Yes, meter read to 0.01V

9. Explain carefully why a transformer will not work if the supply voltage is not
alternating. To generate a voltage the secondary coil needs a varying magnetic
field. This is produced by the varying, a.c. current in the primary coil

10. Transformers can have a low efficiency if they produce a lot of heat. The higher
the input voltage, the more heat they produce. This suggests the question, “Does
the input voltage affect the efficiency of a transformer?”
Plan an experiment to test how whether the efficiency of the transformer is affected
by the input voltage.
Independent variable – input voltage, dependent variable – output voltage,
control variables – number of turns on primary and secondary coils.

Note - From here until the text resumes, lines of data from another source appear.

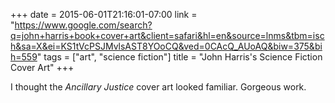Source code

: +++
date = 2015-06-01T21:16:01-07:00
link = "https://www.google.com/search?q=john+harris+book+cover+art&client=safari&hl=en&source=lnms&tbm=isch&sa=X&ei=KS1tVcPSJMvlsAST8YOoCQ&ved=0CAcQ_AUoAQ&biw=375&bih=559"
tags = ["art", "science fiction"]
title = "John Harris's Science Fiction Cover Art"
+++

I thought the *Ancillary Justice* cover art looked familiar. Gorgeous work.
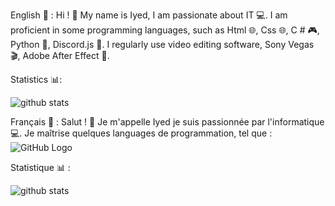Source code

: English 🎈 :
Hi ! 👋
My name is Iyed, I am passionate about IT 💻.
I am proficient in some programming languages, such as Html 🌐, Css 🌐, C # 🎮, Python 🐍, Discord.js 🤖. I regularly use video editing software, Sony Vegas 🎬, Adobe After Effect 🎥.

Statistics 📊:

![github stats](https://github-readme-stats.vercel.app/api?username=iyed-dev&show_icons=true&theme=tokyonight&count_private=true)

Français 🎈 :
Salut ! 👋
Je m'appelle Iyed je suis passionnée par l'informatique 💻.
Je maîtrise quelques languages de programmation, tel que :
![GitHub Logo](https://camo.githubusercontent.com/c2991c3d6d6a9a5f360839ea71e6c5eef2589216b7ceccad11c475cf7f3d20ae/68747470733a2f2f696d672e736869656c64732e696f2f62616467652f2d48544d4c2d3333333333333f7374796c653d666c61742d737175617265266c6f676f3d48544d4c35)

Statistique 📊 :

![github stats](https://github-readme-stats.vercel.app/api?username=iyed-dev&show_icons=true&theme=tokyonight&count_private=true)
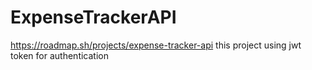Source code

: # ExpenseTrackerAPI
https://roadmap.sh/projects/expense-tracker-api  this project using jwt token for authentication
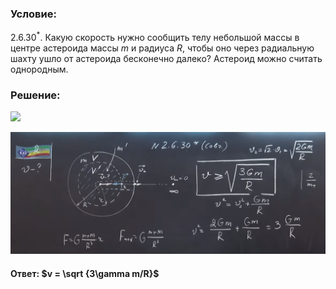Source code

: ###  Условие:

$2.6.30^*.$ Какую скорость нужно сообщить телу небольшой массы в центре астероида массы $m$ и радиуса $R$, чтобы оно через радиальную шахту ушло от астероида бесконечно далеко? Астероид можно считать однородным.

###  Решение:

![](https://www.youtube.com/embed/l8VJsu9afRc)

![|1780x689, 67%](../../img/2.6.30/01.png)

#### Ответ: $v = \sqrt {3\gamma m/R}$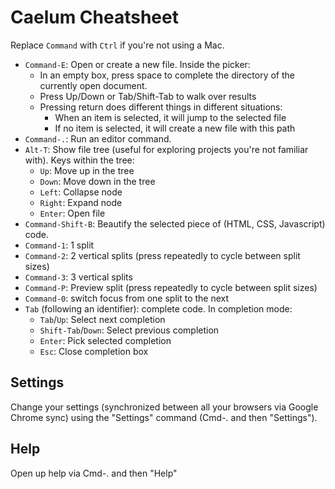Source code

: Caelum Cheatsheet
==============
Replace `Command` with `Ctrl` if you're not using a Mac.

* `Command-E`: Open or create a new file. Inside the picker:
    * In an empty box, press space to complete the directory of the currently
      open document.
    * Press Up/Down or Tab/Shift-Tab to walk over results
    * Pressing return does different things in different situations:
        * When an item is selected, it will jump to the selected file
        * If no item is selected, it will create a new file with this path
* `Command-.`: Run an editor command.
* `Alt-T`: Show file tree (useful for exploring projects you're not familiar
  with). Keys within the tree:
    * `Up`: Move up in the tree
    * `Down`: Move down in the tree
    * `Left`: Collapse node
    * `Right`: Expand node
    * `Enter`: Open file
* `Command-Shift-B`: Beautify the selected piece of (HTML, CSS, Javascript)
  code.
* `Command-1`: 1 split
* `Command-2`: 2 vertical splits (press repeatedly to cycle between split sizes)
* `Command-3`: 3 vertical splits
* `Command-P`: Preview split (press repeatedly to cycle between split sizes)
* `Command-0`: switch focus from one split to the next
* `Tab` (following an identifier): complete code. In completion mode:
    * `Tab`/`Up`: Select next completion
    * `Shift-Tab`/`Down`: Select previous completion
    * `Enter`: Pick selected completion
    * `Esc`: Close completion box

Settings
--------
Change your settings (synchronized between all your browsers via Google Chrome
sync) using the "Settings" command (Cmd-. and then "Settings").

Help
----
Open up help via Cmd-. and then "Help"
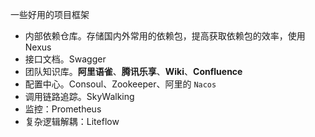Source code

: 一些好用的项目框架

- 内部依赖仓库。存储国内外常用的依赖包，提高获取依赖包的效率，使用Nexus
- 接口文档。Swagger
- 团队知识库。**阿里语雀**、**腾讯乐享**、**Wiki**、**Confluence** 
- 配置中心。Consoul、Zookeeper、阿里的 `Nacos`
- 调用链路追踪。SkyWalking 
- 监控：Prometheus
- 复杂逻辑解耦：Liteflow

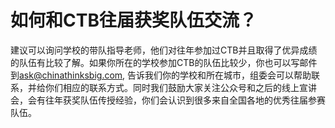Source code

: # 如何和CTB往届获奖队伍交流？

建议可以询问学校的带队指导老师，他们对往年参加过CTB并且取得了优异成绩的队伍有比较了解。如果你所在的学校参加CTB的队伍比较少，你也可以写邮件到[ask@chinathinksbig.com](mailto:ask@chinathinksbig.com), 告诉我们你的学校和所在城市，组委会可以帮助联系，并给你们相应的联系方式。同时我们鼓励大家关注公众号和之后的线上宣讲会，会有往年获奖队伍传授经验，你们会认识到很多来自全国各地的优秀往届参赛队伍。

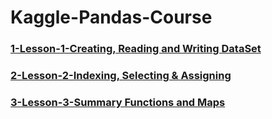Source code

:# Kaggle-Pandas-Course

### [1-Lesson-1-Creating, Reading and Writing DataSet](https://www.kaggle.com/hosen42/kaggle-pandas-course-dataset)
### [2-Lesson-2-Indexing, Selecting & Assigning](https://www.kaggle.com/hosen42/kaggle-pandas-course-datasetlesson2)
### [3-Lesson-3-Summary Functions and Maps](https://www.kaggle.com/hosen42/kaggle-pandas-course-dataset)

Secondary coil must be connected to a load eg. a lamp, to produce a current
and heating.
Plot graph of output voltage (y-axis) against input voltage (x-axis)
If graph is a straight line with gradient = 1, then Transformer is 100% efficient.
If graph is a straight line with gradient < 1, the efficiency is constant but less
than 100%.
If graph is a curve then efficiency varies with input power.